Dr. Musonge spoke to the strengths of Africa’s agricultural sector based on the continent’s diverse agricultural ecosystem, including its fishing sector; the recent investments in science and research by African governments due to COVID-19; the African Union’s efforts to build sustainable food systems across the continent, and the recent launch of the African Continental Free Trade Area (AfCFTA). She noted the need for more robust data collection with a focus on data originating from within the African context as well as good governance to foster transparency and stability. Dr. Musonge recommended a hybrid approach to farming that incorporates both traditional and modern methods, an increase in opportunities for access to land ownership for women, and the commercialization of research through tax credits and the development of research centers through public-private partnerships for the development of a sustainable agricultural sector that is resilient to climate change. She also recommended embedding Science, Technology, Engineering, and Math (STEM) and entrepreneurship skills to provide a pathway for youth to enter the scientific field.   

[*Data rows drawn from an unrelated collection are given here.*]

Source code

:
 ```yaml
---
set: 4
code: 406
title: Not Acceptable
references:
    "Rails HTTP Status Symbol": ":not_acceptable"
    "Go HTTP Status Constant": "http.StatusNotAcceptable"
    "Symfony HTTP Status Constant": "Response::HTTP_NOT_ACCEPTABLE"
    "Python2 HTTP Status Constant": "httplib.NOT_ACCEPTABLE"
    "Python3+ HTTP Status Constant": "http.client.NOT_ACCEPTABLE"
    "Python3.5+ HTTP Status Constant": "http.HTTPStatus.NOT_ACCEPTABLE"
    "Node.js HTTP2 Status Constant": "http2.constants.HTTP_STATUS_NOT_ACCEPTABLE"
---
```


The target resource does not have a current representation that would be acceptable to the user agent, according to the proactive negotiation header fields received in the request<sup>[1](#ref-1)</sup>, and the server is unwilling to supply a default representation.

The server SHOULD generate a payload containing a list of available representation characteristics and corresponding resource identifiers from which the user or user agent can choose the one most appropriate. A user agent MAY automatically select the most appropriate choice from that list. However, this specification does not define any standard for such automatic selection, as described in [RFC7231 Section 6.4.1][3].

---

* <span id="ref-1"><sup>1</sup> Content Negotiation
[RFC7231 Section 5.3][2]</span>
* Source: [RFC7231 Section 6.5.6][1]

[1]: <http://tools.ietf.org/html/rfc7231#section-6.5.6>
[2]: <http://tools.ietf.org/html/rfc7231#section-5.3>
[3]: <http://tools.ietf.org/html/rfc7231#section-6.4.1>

Mr. Hamutenya spoke of the opportunities related to the increased interest of youth in the agricultural sector in southern Africa and the potential for economic development through the AfCFTA. He stressed the importance of leveraging financial technologies such as cryptocurrency and blockchain to transfer money and capital. The challenges related to youth inclusion included the barriers to market access is due to a lack of capital and capacity. Mr. Hamutenya recommended that African governments enable youth entrepreneurship through incentivizing private investment and fostering peace and stability through good governance, developing the infrastructure for digitization, while ensuring sector efficiency and the reduction of waste. He also recommended that African governments work to modernize infrastructure, provide tax incentives and guarantees to allow local farmers to support public institutions while ensuring market access. Finally, Mr. Hamutenya urged African governments to focus on the development and application of policies that facilitate more inclusive value chains.  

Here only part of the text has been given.